Folt discusses faculty retention at SA meeting

Faculty retention at Dartmouth is "healthy" and comparable to retention at peer institutions, Dean of Faculty Carol Folt said at Tuesday night's Student Assembly meeting.

The Assembly asked Folt to speak in response to student inquiries and to educate Assembly members, Student Body President Molly Bode '09 said.

The recruitment of Dartmouth faculty by other universities is a sign of the quality of the College's professors, Folt said.

"If our faculty aren't being recruited on a regular basis from some place else, that's a major failure," she said.

At a small school like Dartmouth, faculty departures are also more noticeable than at larger universities, Folt said.

In an overview of the College's tenure-selection process, Folt said Dartmouth takes into account both research and teaching when making tenure decisions.

"They're going to have to have that dual role," she said. "They're going to have to think there's a synergy there."

Part of the tenure selection process includes letters from students who have taken the candidate's classes, a feature which is unique Dartmouth, Folt said.

Folt cited the results from students' end-of-term class evaluations as proof of the strength of the College's courses.

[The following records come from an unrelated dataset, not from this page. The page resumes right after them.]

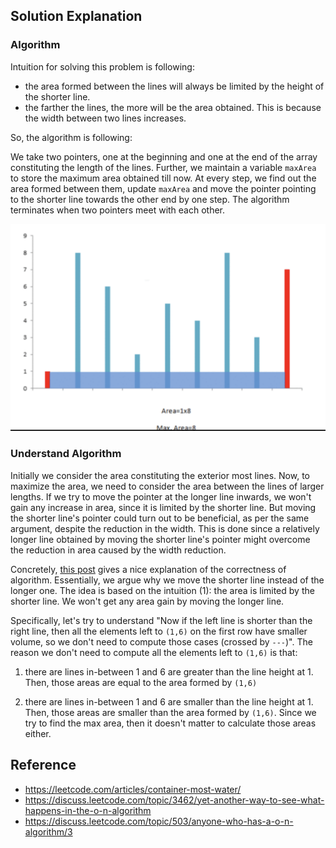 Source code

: ## Solution Explanation

### Algorithm

Intuition for solving this problem is following:

- the area formed between the lines will always be limited by the height of the shorter line.
-  the farther the lines, the more will be the area obtained. This is because
the width between two lines increases.

So, the algorithm is following:

We take two pointers, one at the beginning and 
one at the end of the array constituting the length of the lines. 
Further, we maintain a variable `maxArea` to store the maximum area obtained till now. 
At every step, we find out the area formed between them, update `maxArea` 
and move the pointer pointing to the shorter line towards the other end by one step.
The algorithm terminates when two pointers meet with each other.

![image](algo.png)

### Understand Algorithm

Initially we consider the area constituting the exterior most lines. 
Now, to maximize the area, we need to consider the area between the lines of larger lengths. 
If we try to move the pointer at the longer line inwards, we won't gain any increase in area, 
since it is limited by the shorter line. But moving the shorter line's pointer could turn out to be beneficial, 
as per the same argument, despite the reduction in the width. This is done since a relatively longer line obtained 
by moving the shorter line's pointer might overcome the reduction in area caused by the width reduction.

Concretely, [this post](https://discuss.leetcode.com/topic/3462/yet-another-way-to-see-what-happens-in-the-o-n-algorithm)
gives a nice explanation of the correctness of algorithm. Essentially, we argue why we move the shorter line
instead of the longer one. The idea is based on the intuition (1): the area is limited by the shorter line.
We won't get any area gain by moving the longer line. 

Specifically, let's try to understand "Now if the left line is shorter than the right line, then all the elements left to 
`(1,6)` on the first row have smaller volume, so we don't need to compute those cases (crossed by `---`)". The
reason we don't need to compute all the elements left to `(1,6)` is that:

1) there are lines in-between 1 and 6 are greater than the line height at 1. Then, those areas
are equal to the area formed by `(1,6)`

2) there are lines in-between 1 and 6 are smaller than the line height at 1. Then, those areas
are smaller than the area formed by `(1,6)`. Since we try to find the max area, then it doesn't matter
to calculate those areas either.

## Reference

- https://leetcode.com/articles/container-most-water/
- https://discuss.leetcode.com/topic/3462/yet-another-way-to-see-what-happens-in-the-o-n-algorithm
- https://discuss.leetcode.com/topic/503/anyone-who-has-a-o-n-algorithm/3
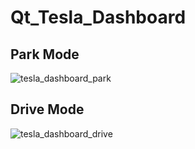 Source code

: # Qt_Tesla_Dashboard

## Park Mode
![tesla_dashboard_park](https://github.com/junho2000/Qt_Tesla_Dashboard/assets/73748884/a6229ea7-8a5a-4bc3-a7b8-0f0cdf9a66e4)

## Drive Mode
![tesla_dashboard_drive](https://github.com/junho2000/Qt_Tesla_Dashboard/assets/73748884/60ed6eb1-66ee-43d7-b421-693d8a3d06ab)
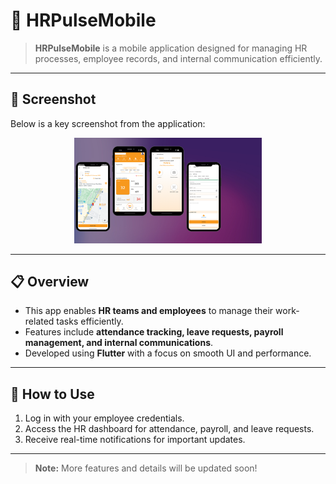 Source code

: # 🏢 HRPulseMobile

> **HRPulseMobile** is a mobile application designed for managing HR processes, employee records, and internal communication efficiently.

---

## 📌 **Screenshot**

Below is a key screenshot from the application:

<p align="center">
  <img src="images/9.png" width="300" />
</p>

---

## 📋 **Overview**
- This app enables **HR teams and employees** to manage their work-related tasks efficiently.
- Features include **attendance tracking, leave requests, payroll management, and internal communications**.
- Developed using **Flutter** with a focus on smooth UI and performance.

---

## 🚀 **How to Use**
1. Log in with your employee credentials.
2. Access the HR dashboard for attendance, payroll, and leave requests.
3. Receive real-time notifications for important updates.

---

> **Note:** More features and details will be updated soon!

"[T]he preliminary results ... show that the overwhelming percentage of student responses, as well as the means and medians of all responses, are highly skewed to the top two categories for each question," Folt said in an e-mail to The Dartmouth.

Student Assembly is attempting to work with Folt to make the results of the evaluations public, Bode said.

"That might take a while, but it's something we're working on in the long run," she said.

Many professors do not want this information to be available online, Folt said.

Folt also discussed the results of the U.S. News and World Report's rankings of the world's best colleges and universities from November 2008. Dartmouth was ranked 54th on the list, but some aspects of the rating reflected the College's "academic peer review score," rather than the true quality of education at Dartmouth, Folt said.

"A lot of it has to do with the fact that we call ourselves Dartmouth College," she said, explaining that international peer universities who participate in the review think of colleges as secondary schools rather than institutions of higher learning.

The small size of both the undergraduate and the graduate schools at the College may also have reduced scores from the international faculty and students, Folt said.

"A lot of American institutions have the bulk of their international students in graduate schools," Folt said.

Conrad Scoville contributed to the reporting of this article.